Senate Declares July 22 the National Day of the American Cowboy

In honor of the hardworking men and women that established the American West, the U.S. Senate has declared Saturday as the National Day of the American Cowboy.

Senators John Barrasso and Cynthia Lummis introduced the bipartisan resolution with their colleagues. The resolution passed the U.S. Senate unanimously.

Started in 2005 by U.S. Senator Craig Thomas, the National Day of the American Cowboy traditionally coincides each year with Cheyenne Frontier Days. The resolution honors the culture, traditions and values of the American Cowboy way of life that are still alive today.

“In Wyoming, we commit to following the Cowboy Code: living a life of honesty, hard work, and integrity. The American Cowboy is a time-honored embodiment of our way of life,” said Senator Barrasso. “Washington could benefit from following the cowboy’s commitment to the values treasured most by the people of Wyoming. I look forward to celebrating our cowboys and cowgirls with the rest of the Cowboy State on this special day.”
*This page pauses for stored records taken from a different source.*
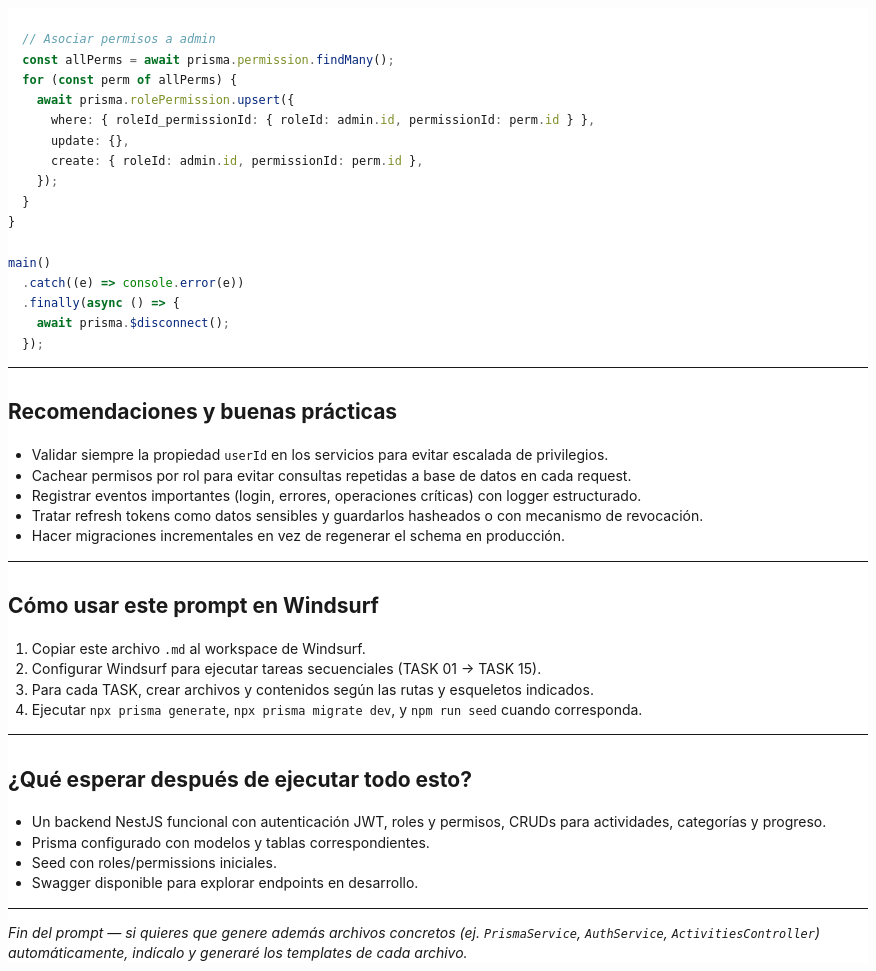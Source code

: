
 ```ts

  // Asociar permisos a admin
  const allPerms = await prisma.permission.findMany();
  for (const perm of allPerms) {
    await prisma.rolePermission.upsert({
      where: { roleId_permissionId: { roleId: admin.id, permissionId: perm.id } },
      update: {},
      create: { roleId: admin.id, permissionId: perm.id },
    });
  }
}

main()
  .catch((e) => console.error(e))
  .finally(async () => {
    await prisma.$disconnect();
  });
```

---

## Recomendaciones y buenas prácticas

- Validar siempre la propiedad `userId` en los servicios para evitar escalada de privilegios.
- Cachear permisos por rol para evitar consultas repetidas a base de datos en cada request.
- Registrar eventos importantes (login, errores, operaciones críticas) con logger estructurado.
- Tratar refresh tokens como datos sensibles y guardarlos hasheados o con mecanismo de revocación.
- Hacer migraciones incrementales en vez de regenerar el schema en producción.

---

## Cómo usar este prompt en Windsurf

1. Copiar este archivo `.md` al workspace de Windsurf.
2. Configurar Windsurf para ejecutar tareas secuenciales (TASK 01 → TASK 15).
3. Para cada TASK, crear archivos y contenidos según las rutas y esqueletos indicados.
4. Ejecutar `npx prisma generate`, `npx prisma migrate dev`, y `npm run seed` cuando corresponda.

---

## ¿Qué esperar después de ejecutar todo esto?

- Un backend NestJS funcional con autenticación JWT, roles y permisos, CRUDs para actividades, categorías y progreso.
- Prisma configurado con modelos y tablas correspondientes.
- Seed con roles/permissions iniciales.
- Swagger disponible para explorar endpoints en desarrollo.

---

_Fin del prompt — si quieres que genere además archivos concretos (ej. `PrismaService`, `AuthService`, `ActivitiesController`) automáticamente, indícalo y generaré los templates de cada archivo._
“The values of hard work, integrity and honoring your word were established by the cowboys settling Wyoming,” said Senator Lummis. “Cowboys have a legendary history and thriving culture today thanks to the modern ranchers, ropers and riders who saddle up each day and carry on the tradition. The people of the Cowboy State have long celebrated the important contributions of the men and women of the west and I welcome the rest of the country to join us in honoring the cowboy spirit.”